Accord National Interprofessionnel relatif aux retraites complémentaires AGIRC-ARRCO – Décryptage

Après plusieurs mois d’échanges entre les organisations syndicales et les représentants du patronat, un accord relatif aux retraites complémentaires ARRCO et AGIRC, visant à un rééquilibrage des régimes, a été validé le vendredi 30 octobre 2015.

Les mesures prises permettront ainsi aux caisses de retraite ARRCO et AGIRC de faire 6,1 Milliards € d’économies d’ici 2020. Certaines mesures sont applicables dès 2016, tandis que d’autres le seront à partir de 2019. Elles agissent sur tous les leviers possibles, « le niveau des pensions, le niveau des cotisations et les comportements de départ à la retraite », et préfigurent peut-être des évolutions à venir sur le régime de base.

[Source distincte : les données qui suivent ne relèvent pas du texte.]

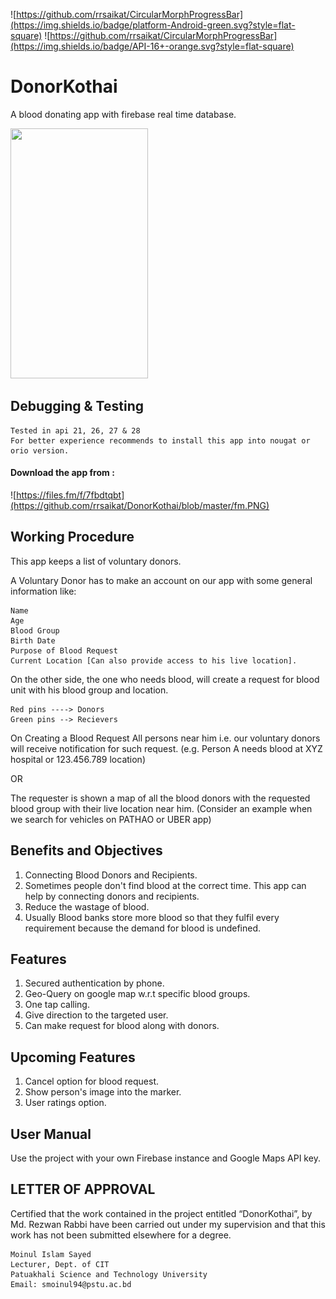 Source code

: ![https://github.com/rrsaikat/CircularMorphProgressBar](https://img.shields.io/badge/platform-Android-green.svg?style=flat-square)
![https://github.com/rrsaikat/CircularMorphProgressBar](https://img.shields.io/badge/API-16+-orange.svg?style=flat-square)
# DonorKothai
A blood donating app with firebase real time database.

<p align="start">
  <img src="https://github.com/rrsaikat/DonorKothai/blob/master/searchDonor.gif" height="400" width="220"/>
</p>

## Debugging & Testing
    Tested in api 21, 26, 27 & 28
    For better experience recommends to install this app into nougat or orio version.
      
#### Download the app from :
![https://files.fm/f/7fbdtqbt](https://github.com/rrsaikat/DonorKothai/blob/master/fm.PNG)

## Working Procedure
This app keeps a list of voluntary donors.

A Voluntary Donor has to make an account on our app with some general information like:

    Name
    Age
    Blood Group
    Birth Date
    Purpose of Blood Request
    Current Location [Can also provide access to his live location].
On the other side, the one who needs blood, will create a request for blood unit with his blood group and location.

    Red pins ----> Donors
    Green pins --> Recievers
                    
On Creating a Blood Request
All persons near him i.e. our voluntary donors will receive notification for such request. (e.g. Person A needs blood at XYZ hospital or 123.456.789 location)

OR

The requester is shown a map of all the blood donors with the requested blood group with their live location near him. (Consider an example when we search for vehicles on PATHAO or UBER app)

## Benefits and Objectives
 1. Connecting Blood Donors and Recipients.
 2. Sometimes people don't find blood at the correct time. This app can help by connecting donors and recipients.
 3. Reduce the wastage of blood.
 4. Usually Blood banks store more blood so that they fulfil every requirement because the demand for blood is undefined.

## Features
 1. Secured authentication by phone.
 2. Geo-Query on google map w.r.t specific blood groups.
 2. One tap calling.
 3. Give direction to the targeted user.
 4. Can make request for blood along with donors.

## Upcoming Features
 1. Cancel option for blood request.
 2. Show person's image into the marker.
 3. User ratings option.
   
## User Manual
Use the project with your own Firebase instance and Google Maps API key.

## LETTER OF APPROVAL
Certified that the work contained in the project entitled “DonorKothai”, by Md. Rezwan Rabbi have been carried out under my supervision and that this work has not been submitted elsewhere for a degree.

    Moinul Islam Sayed 
    Lecturer, Dept. of CIT        
    Patuakhali Science and Technology University                        		
    Email: smoinul94@pstu.ac.bd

1. Les principales mesures

A compter de 2016 :

  • Les premières mesures d’économie concernent la revalorisation de la valeur de service des points. Sa date est repoussée d’avril à novembre. Elle sera indexée entre 2016 et fin 2018 sur l’évolution des prix à la consommation hors tabac, diminuée de 1 point, avec un plancher à 0 %.
  • La revalorisation du salaire de référence (prix d’achat du point) sera décidée en novembre et prendra effet au 1er janvier de l’année suivante. Entre 2016 et fin 2018, cette revalorisation sera indexée en fonction de l’évolution du salaire moyen des cotisants majorée de 2% (avec un objectif de rendement brut effectif de l’ordre de 6%).
  • La cotisation AGFF, permettant de financer le service anticipé d’allocations sans abattement versées avant l’âge d’obtention du taux plein, s’appliquera également à la tranche C du salaire. Le taux de 2,2% actuellement appliqué à la tranche B sera étendu sur la tranche C (réparti dans les mêmes proportions entre employeur et employé). En contrepartie, les points acquis sur la tranche C à partir de 2016 ne subiront plus d’abattement.
  • La contribution exceptionnelle temporaire (CET) sera prorogée pour 3 ans au taux de 0,35%.
  • Une contribution aux régimes ARRCO et AGIRC, assise sur les montants versés lors des ruptures de contrats de travail, sera mise en place. Le taux et l’âge minimal des salariés concernés devront être précisés ultérieurement lors d’une négociation relative au régime d’assurance chômage.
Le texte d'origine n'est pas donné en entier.